Invasive species are the second biggest threat for native biodiversity, after habitat destruction. Once introduced to a new habitat, exotic species can reduce native species richness, abundance, and overall diversity. How it is possible? For instance, in new habitats they lose their specific herbivores and pathogens and only deal with generalist herbivory in the invaded range. However, they will lose this advantage over time, starting to accumulate new enemies. In addition, herbivory and pathogen impacts may depend on plant density and life stage.
There is one hypothesis about density dependent regulation of population growth, called the Janzen-Connell hypothesis. It considers that natural enemies prevent recruitment of offspring near their parent plants, thus facilitating coexistence among species, so it’s also a possible explanation of forest’s biodiversity. This hypothesis predicts more seeds close to the mother plant, but probability of survival increasing at a distance away from the mother. In this study, we wanted to test the Janzen-Connell hypothesis, testing whether the negative density dependent effects on invasive seedlings changed over time as the enemy release effects diminished over time. We expected that in newly invaded areas, there would be more seedlings close to the mother plants (loss of Janzen-Connell) than near the source of invasion.
We develop this study at Las Cruces Biological Station due to the invasive ginger Zingiber spectabile presents an ideal system to test the effects of enemy release and Janzen-Connell. Previously, we knew where the source (the Wilson Botanical Garden), and the invasion front are located. The spatial distribution of the invasive ginger was used as a chronosequence (space for time substitution) to test the variation in the strength of density-dependent seedling herbivory. We used the native ginger Renealmia cernua for comparison with the invasive one, expecting it to present stronger density-dependence akin to the Janzen-Connell hypothesis. Our methodology consisted in sampling 5 individuals of Z. spectabile and 3 of R. cernua, at the source and edge of the invasion. Placinga mother plant at the center, we surveyed seedlings radially every 1m outward to 8m, counting the number of seedlings, as you can observe in the images.
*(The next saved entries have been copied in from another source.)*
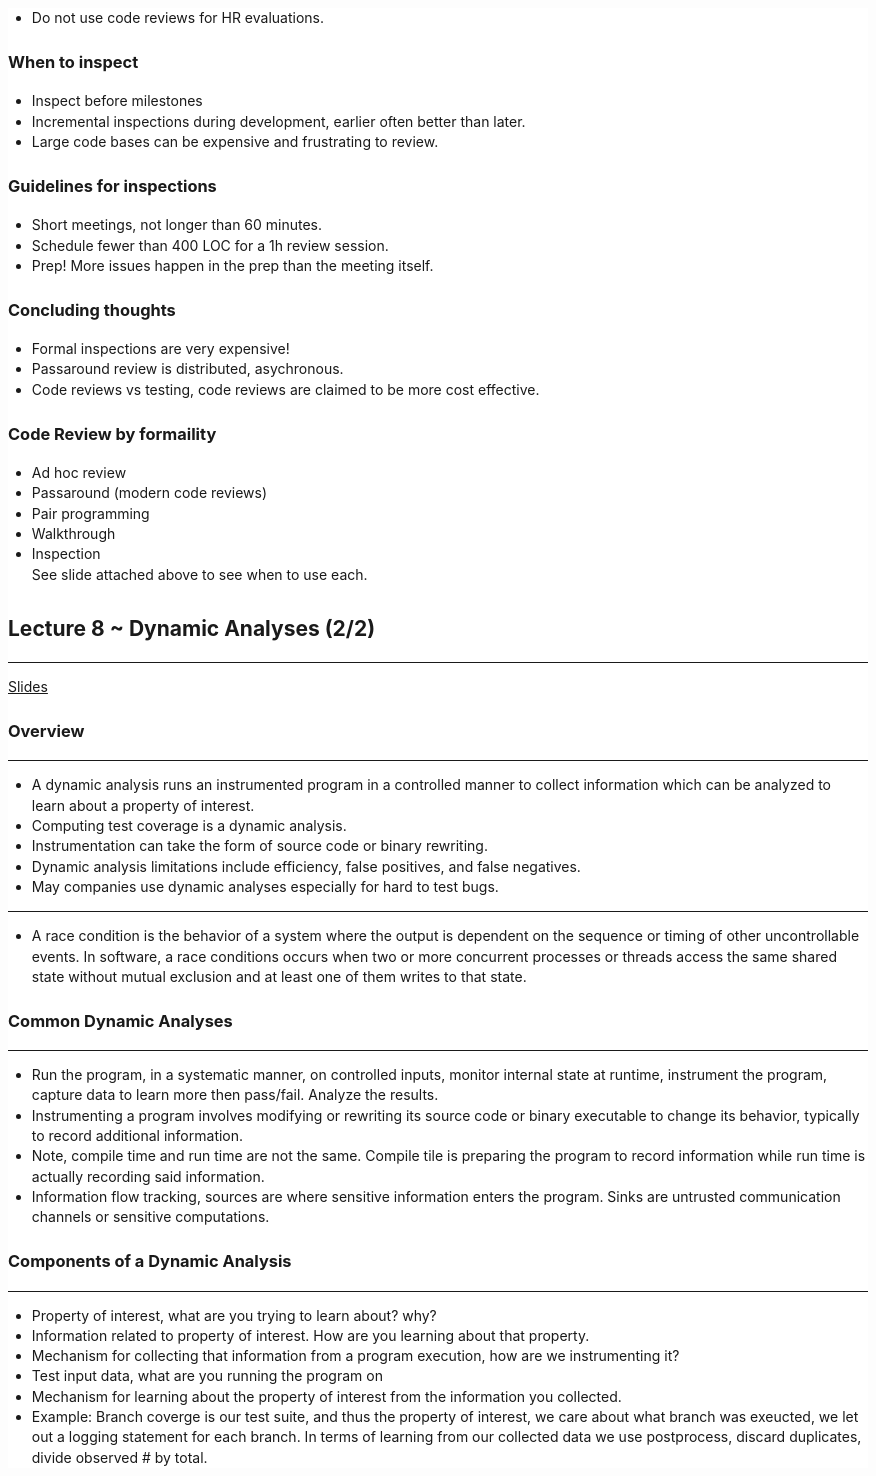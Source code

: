 - Do not use code reviews for HR evaluations. 
### When to inspect
- Inspect before milestones
- Incremental inspections during development, earlier often better than later.  
- Large code bases can be expensive and frustrating to review.  
### Guidelines for inspections
- Short meetings, not longer than 60 minutes.
- Schedule fewer than 400 LOC for a 1h review session. 
- Prep! More issues happen in the prep than the meeting itself. 
### Concluding thoughts
- Formal inspections are very expensive!
- Passaround review is distributed, asychronous.  
- Code reviews vs testing, code reviews are claimed to be more cost effective. 
### Code Review by formaility
- Ad hoc review  
- Passaround (modern code reviews)  
- Pair programming  
- Walkthrough  
- Inspection  
See slide attached above to see when to use each.
 ## Lecture 8 ~ Dynamic Analyses (2/2)
---
[Slides](https://web.eecs.umich.edu/~weimerw/481/lectures/se-08-dynamic.pdf)
### Overview
--- 
- A dynamic analysis runs an instrumented program in a controlled manner to collect information which can be analyzed to learn about a property of interest.  
- Computing test coverage is a dynamic analysis. 
- Instrumentation can take the form of source code or binary rewriting.  
- Dynamic analysis limitations include efficiency, false positives, and false negatives. 
- May companies use dynamic analyses especially for hard to test bugs. 
---
- A race condition is the behavior of a system where the output is dependent on the sequence or timing of other uncontrollable events. In software, a race conditions occurs when two or more concurrent processes or threads access the same shared state without mutual exclusion and at least one of them writes to that state.    
### Common Dynamic Analyses
---
- Run the program, in a systematic manner, on controlled inputs, monitor internal state at runtime, instrument the program, capture data to learn more then pass/fail. Analyze the results.
- Instrumenting a program involves modifying or rewriting its source code or binary executable to change its behavior, typically to record additional information.
- Note, compile time and run time are not the same. Compile tile is preparing the program to record information while run time is actually recording said information.  
- Information flow tracking, sources are where sensitive information enters the program. Sinks are untrusted communication channels or sensitive computations.  
### Components of a Dynamic Analysis
---
- Property of interest, what are you trying to learn about? why?
- Information related to property of interest. How are you learning about that property.
- Mechanism for collecting that information from a program execution, how are we instrumenting it?  
- Test input data, what are you running the program on
- Mechanism for learning about the property of interest from the information you collected.  
- Example: Branch coverge is our test suite, and thus the property of interest, we care about what branch was exeucted, we let out a logging statement for each branch. In terms of learning from our collected data we use postprocess, discard duplicates, divide observed # by total.  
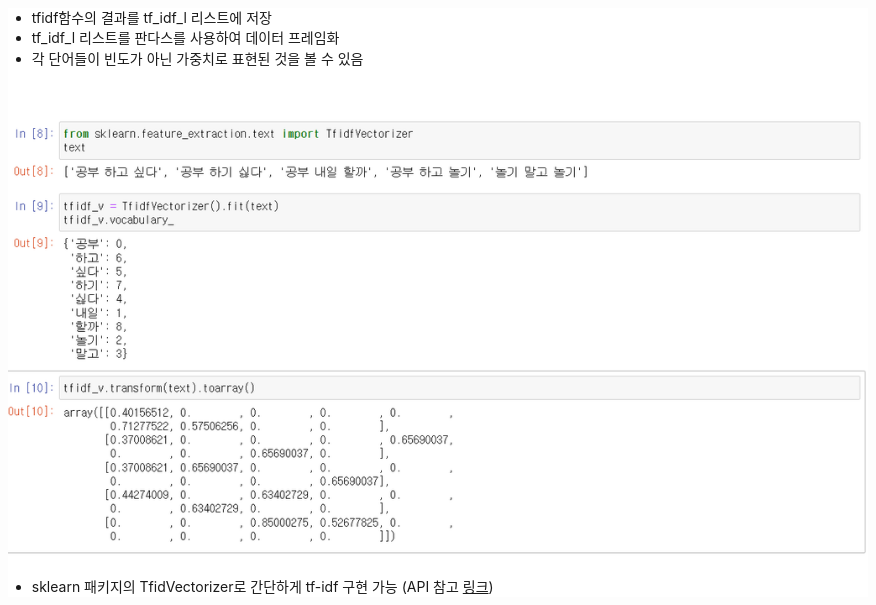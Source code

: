   - tfidf함수의 결과를 tf_idf_l 리스트에 저장
  - tf_idf_l 리스트를 판다스를 사용하여 데이터 프레임화
  - 각 단어들이 빈도가 아닌 가중치로 표현된 것을 볼 수 있음

  <br/>

  ![j27](https://github.com/Cheolyong-Kim/TIL/blob/master/%ED%86%B5%EA%B3%84%EA%B8%B0%EB%B0%98%20%EB%B9%84%EC%A0%95%ED%98%95%20%ED%85%8D%EC%8A%A4%ED%8A%B8%20%EB%B6%84%EC%84%9D/%ED%86%B5%EA%B3%84%EA%B8%B0%EB%B0%98%20%EB%B9%84%EC%A0%95%ED%98%95%20%ED%85%8D%EC%8A%A4%ED%8A%B8%20%EB%B6%84%EC%84%9D%20image%203/j27.png?raw=true)

  - sklearn 패키지의 TfidVectorizer로 간단하게 tf-idf 구현 가능 (API 참고 [링크](https://scikit-learn.org/stable/modules/generated/sklearn.feature_extraction.text.TfidfVectorizer.html))

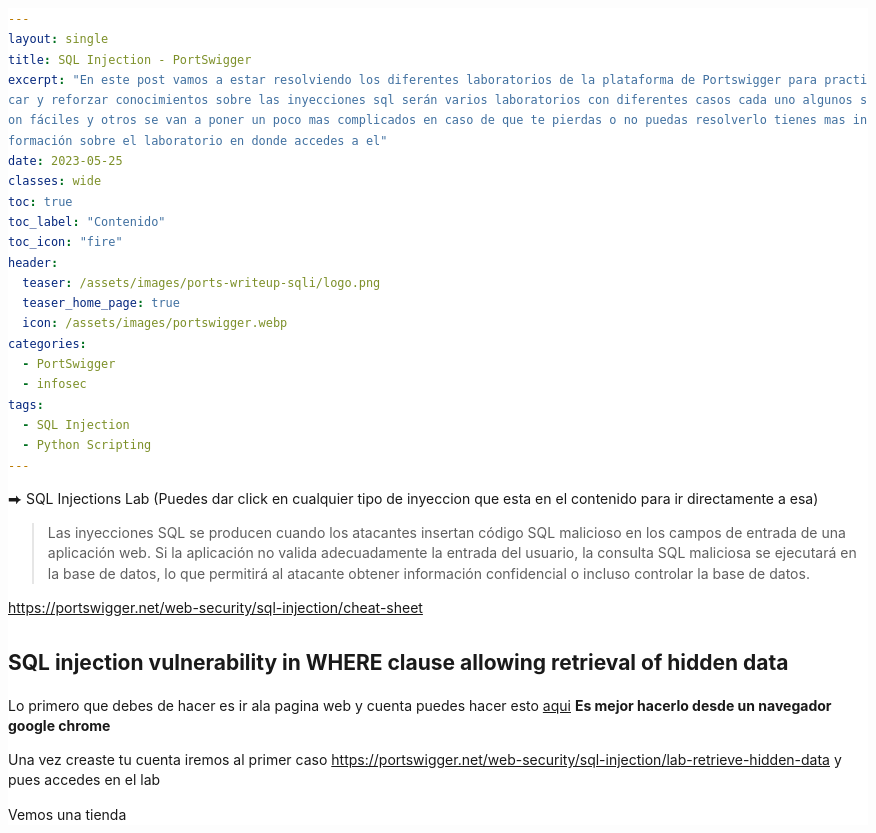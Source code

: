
 ```yaml
---
layout: single
title: SQL Injection - PortSwigger
excerpt: "En este post vamos a estar resolviendo los diferentes laboratorios de la plataforma de Portswigger para practicar y reforzar conocimientos sobre las inyecciones sql serán varios laboratorios con diferentes casos cada uno algunos son fáciles y otros se van a poner un poco mas complicados en caso de que te pierdas o no puedas resolverlo tienes mas información sobre el laboratorio en donde accedes a el"
date: 2023-05-25
classes: wide
toc: true
toc_label: "Contenido"
toc_icon: "fire"
header:
  teaser: /assets/images/ports-writeup-sqli/logo.png
  teaser_home_page: true
  icon: /assets/images/portswigger.webp
categories:
  - PortSwigger
  - infosec
tags:  
  - SQL Injection
  - Python Scripting
---
```


⮕ SQL Injections Lab (Puedes dar click en cualquier tipo de inyeccion que esta en el contenido para ir directamente a esa)

>Las inyecciones SQL se producen cuando los atacantes insertan código SQL malicioso en los campos de entrada de una aplicación web. Si la aplicación no valida adecuadamente la entrada del usuario, la consulta SQL maliciosa se ejecutará en la base de datos, lo que permitirá al atacante obtener información confidencial o incluso controlar la base de datos.

<https://portswigger.net/web-security/sql-injection/cheat-sheet>

## SQL injection vulnerability in WHERE clause allowing retrieval of hidden data

Lo primero que debes de hacer es ir ala pagina web y cuenta puedes hacer esto [aqui](https://portswigger.net/) **Es mejor hacerlo desde un navegador google chrome**

Una vez creaste tu cuenta iremos al primer caso <https://portswigger.net/web-security/sql-injection/lab-retrieve-hidden-data> y pues accedes en el lab 

Vemos una tienda 
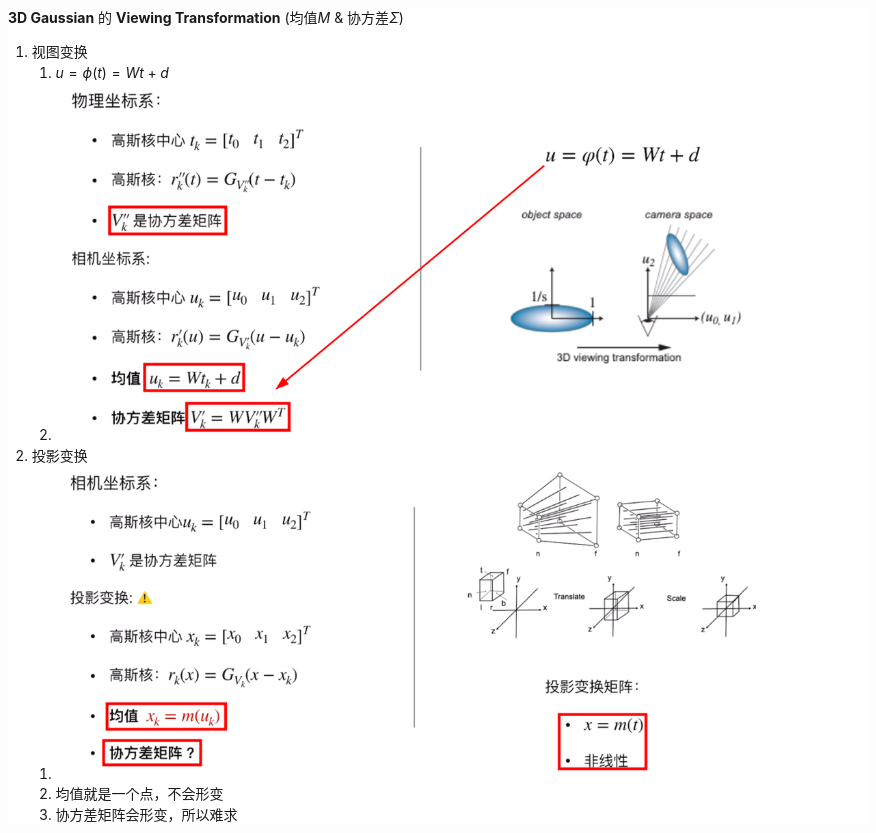 
**3D Gaussian** 的 **Viewing Transformation** (均值$M$ & 协方差$\Sigma$)
1. 视图变换
   1. $u = \phi(t) = Wt+d$
   2. <img src="Pics/gs019.png" width=700>
2. 投影变换
   1. <img src="Pics/gs020.png" width=700>
   2. 均值就是一个点，不会形变
   3. 协方差矩阵会形变，所以难求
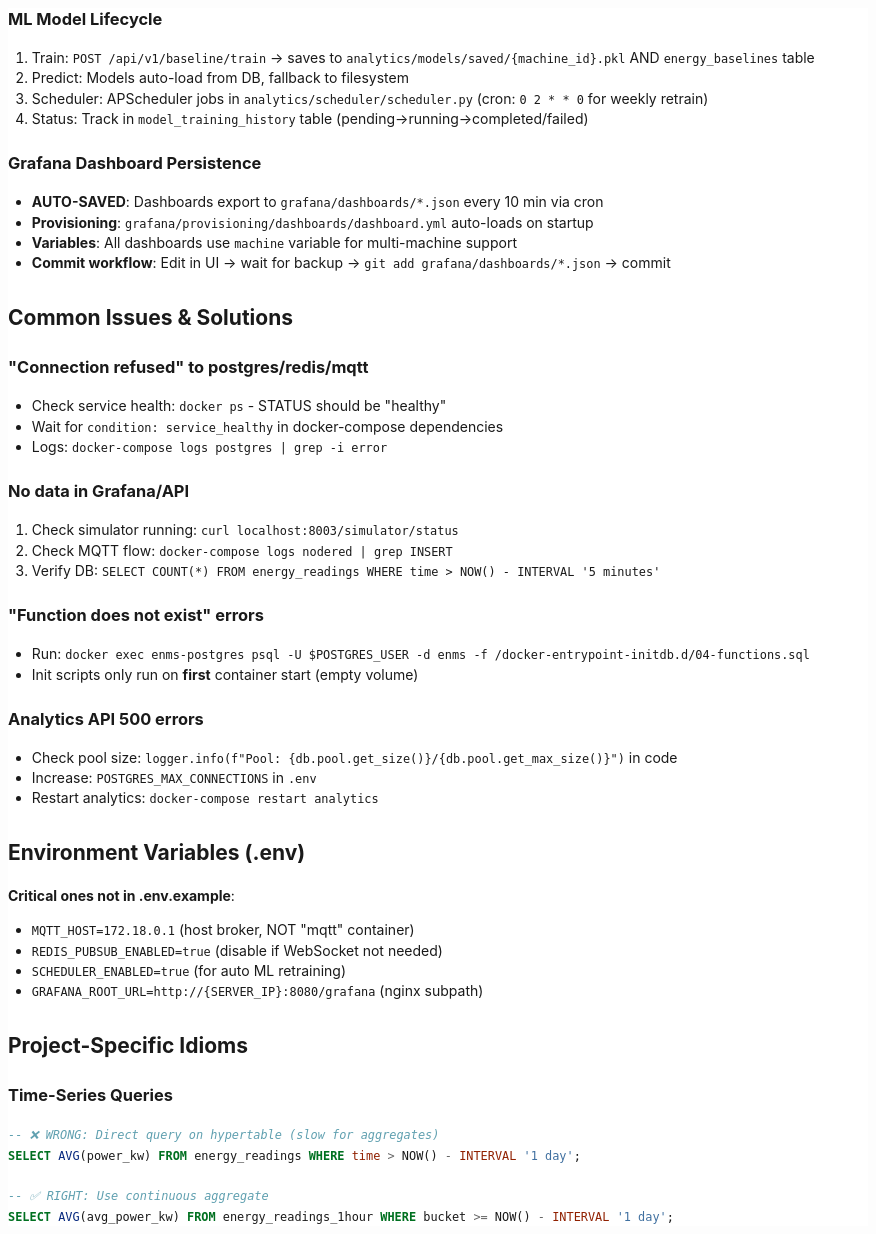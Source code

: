 ### ML Model Lifecycle
1. Train: `POST /api/v1/baseline/train` → saves to `analytics/models/saved/{machine_id}.pkl` AND `energy_baselines` table
2. Predict: Models auto-load from DB, fallback to filesystem
3. Scheduler: APScheduler jobs in `analytics/scheduler/scheduler.py` (cron: `0 2 * * 0` for weekly retrain)
4. Status: Track in `model_training_history` table (pending→running→completed/failed)

### Grafana Dashboard Persistence
- **AUTO-SAVED**: Dashboards export to `grafana/dashboards/*.json` every 10 min via cron
- **Provisioning**: `grafana/provisioning/dashboards/dashboard.yml` auto-loads on startup
- **Variables**: All dashboards use `machine` variable for multi-machine support
- **Commit workflow**: Edit in UI → wait for backup → `git add grafana/dashboards/*.json` → commit

## Common Issues & Solutions

### "Connection refused" to postgres/redis/mqtt
- Check service health: `docker ps` - STATUS should be "healthy"
- Wait for `condition: service_healthy` in docker-compose dependencies
- Logs: `docker-compose logs postgres | grep -i error`

### No data in Grafana/API
1. Check simulator running: `curl localhost:8003/simulator/status`
2. Check MQTT flow: `docker-compose logs nodered | grep INSERT`
3. Verify DB: `SELECT COUNT(*) FROM energy_readings WHERE time > NOW() - INTERVAL '5 minutes'`

### "Function does not exist" errors
- Run: `docker exec enms-postgres psql -U $POSTGRES_USER -d enms -f /docker-entrypoint-initdb.d/04-functions.sql`
- Init scripts only run on **first** container start (empty volume)

### Analytics API 500 errors
- Check pool size: `logger.info(f"Pool: {db.pool.get_size()}/{db.pool.get_max_size()}")` in code
- Increase: `POSTGRES_MAX_CONNECTIONS` in `.env`
- Restart analytics: `docker-compose restart analytics`

## Environment Variables (.env)
**Critical ones not in .env.example**:
- `MQTT_HOST=172.18.0.1` (host broker, NOT "mqtt" container)
- `REDIS_PUBSUB_ENABLED=true` (disable if WebSocket not needed)
- `SCHEDULER_ENABLED=true` (for auto ML retraining)
- `GRAFANA_ROOT_URL=http://{SERVER_IP}:8080/grafana` (nginx subpath)

## Project-Specific Idioms

### Time-Series Queries
```sql
-- ❌ WRONG: Direct query on hypertable (slow for aggregates)
SELECT AVG(power_kw) FROM energy_readings WHERE time > NOW() - INTERVAL '1 day';

-- ✅ RIGHT: Use continuous aggregate
SELECT AVG(avg_power_kw) FROM energy_readings_1hour WHERE bucket >= NOW() - INTERVAL '1 day';
```
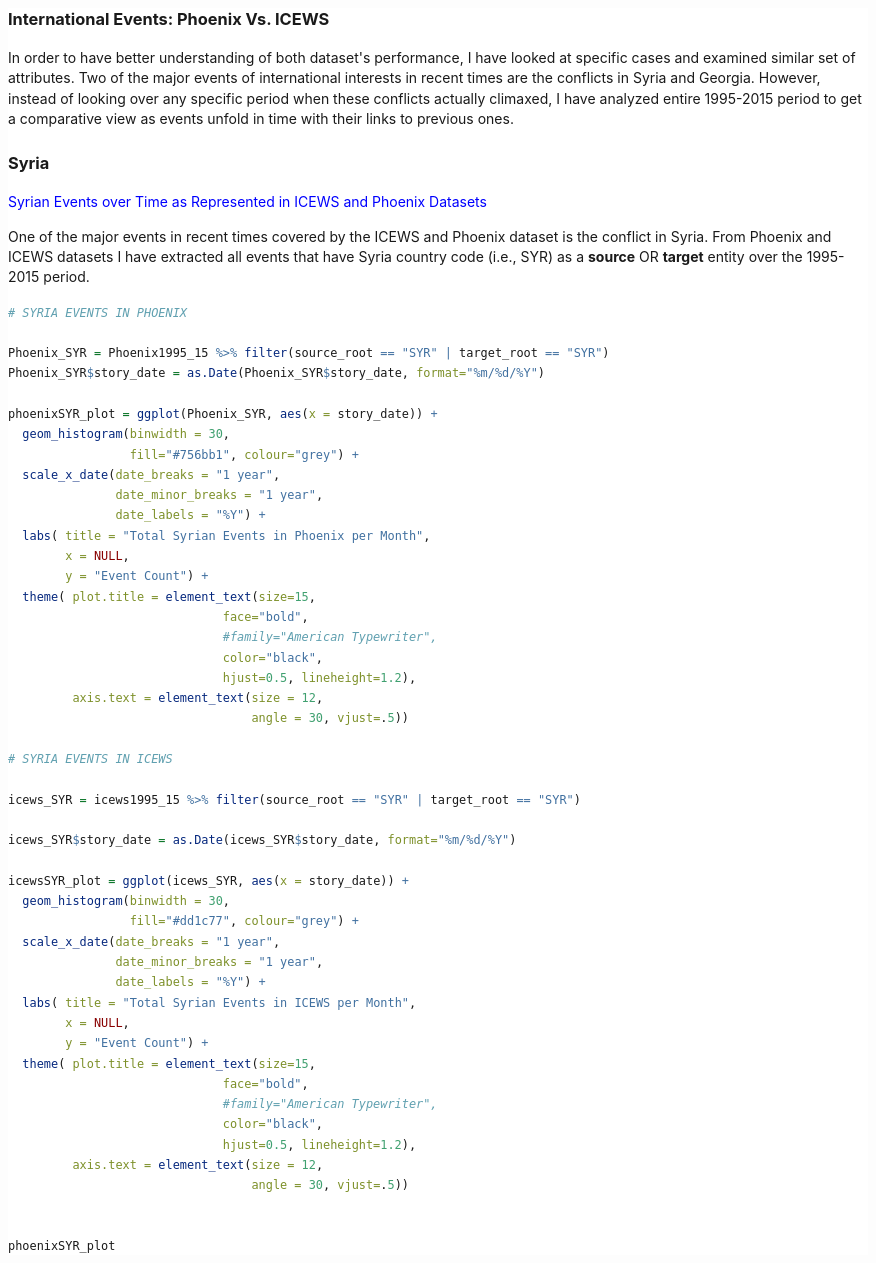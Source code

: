 ### International Events: Phoenix Vs. ICEWS

In order to have better understanding of both dataset's performance, I have looked at specific cases and examined similar set of attributes. Two of the major events of international interests in recent times are the conflicts in Syria and Georgia. However, instead of looking over any specific period when these conflicts actually climaxed, I have analyzed entire 1995-2015 period to get a comparative view as events unfold in time with their links to previous ones.

### Syria

<span style="color:blue">Syrian Events over Time as Represented in ICEWS and Phoenix Datasets</span>

One of the major events in recent times covered by the ICEWS and Phoenix dataset is the conflict in Syria. From Phoenix and ICEWS datasets I have extracted all events that have Syria country code (i.e., SYR) as a **source** OR **target** entity over the 1995-2015 period.

``` r
# SYRIA EVENTS IN PHOENIX 

Phoenix_SYR = Phoenix1995_15 %>% filter(source_root == "SYR" | target_root == "SYR")
Phoenix_SYR$story_date = as.Date(Phoenix_SYR$story_date, format="%m/%d/%Y")

phoenixSYR_plot = ggplot(Phoenix_SYR, aes(x = story_date)) +
  geom_histogram(binwidth = 30,
                 fill="#756bb1", colour="grey") +
  scale_x_date(date_breaks = "1 year",
               date_minor_breaks = "1 year",
               date_labels = "%Y") +
  labs( title = "Total Syrian Events in Phoenix per Month", 
        x = NULL,
        y = "Event Count") +
  theme( plot.title = element_text(size=15, 
                              face="bold", 
                              #family="American Typewriter",
                              color="black",
                              hjust=0.5, lineheight=1.2),
         axis.text = element_text(size = 12, 
                                  angle = 30, vjust=.5))

# SYRIA EVENTS IN ICEWS

icews_SYR = icews1995_15 %>% filter(source_root == "SYR" | target_root == "SYR")

icews_SYR$story_date = as.Date(icews_SYR$story_date, format="%m/%d/%Y")

icewsSYR_plot = ggplot(icews_SYR, aes(x = story_date)) +
  geom_histogram(binwidth = 30,
                 fill="#dd1c77", colour="grey") +
  scale_x_date(date_breaks = "1 year",
               date_minor_breaks = "1 year",
               date_labels = "%Y") +
  labs( title = "Total Syrian Events in ICEWS per Month", 
        x = NULL,
        y = "Event Count") +
  theme( plot.title = element_text(size=15, 
                              face="bold", 
                              #family="American Typewriter",
                              color="black",
                              hjust=0.5, lineheight=1.2),
         axis.text = element_text(size = 12, 
                                  angle = 30, vjust=.5))


phoenixSYR_plot
```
Our results showed the Janzen-Connell prediction near the source of invasion, implying that well-established individuals of Z. spectabile have started accumulating new enemies!!! On the other hand, we did not find the same pattern at the edge of the invasion. More specifically, in the source of invasion we saw more seedlings between 6–7 m from the mother plant, and fewer seedlings between 0–1 m. At the edge of the invasion we reported more seedlings between 2–3 m, and fewer between 4–5 m. However, unexpectedly we did not find Janzen-Connell in the native ginger, perhaps because of its low density throughout the surveyed area, or also because we did not capture the ideal distance from the mother plant to survey the seedlings. We did not find seedlings between 0–1 m both at the edge and source of invasion, but we counted a few more seedlings between 7–8 m at both sites.
Although the evidence shows that invasive gingers near the source are presenting signs of density dependent factors, the density at the source is larger than at the front. This could imply that it is still too early to see the outcomes of population regulation in this invasive plant. Future studies on this system will inform us about the dynamics of population regulation of well-established invasive plants.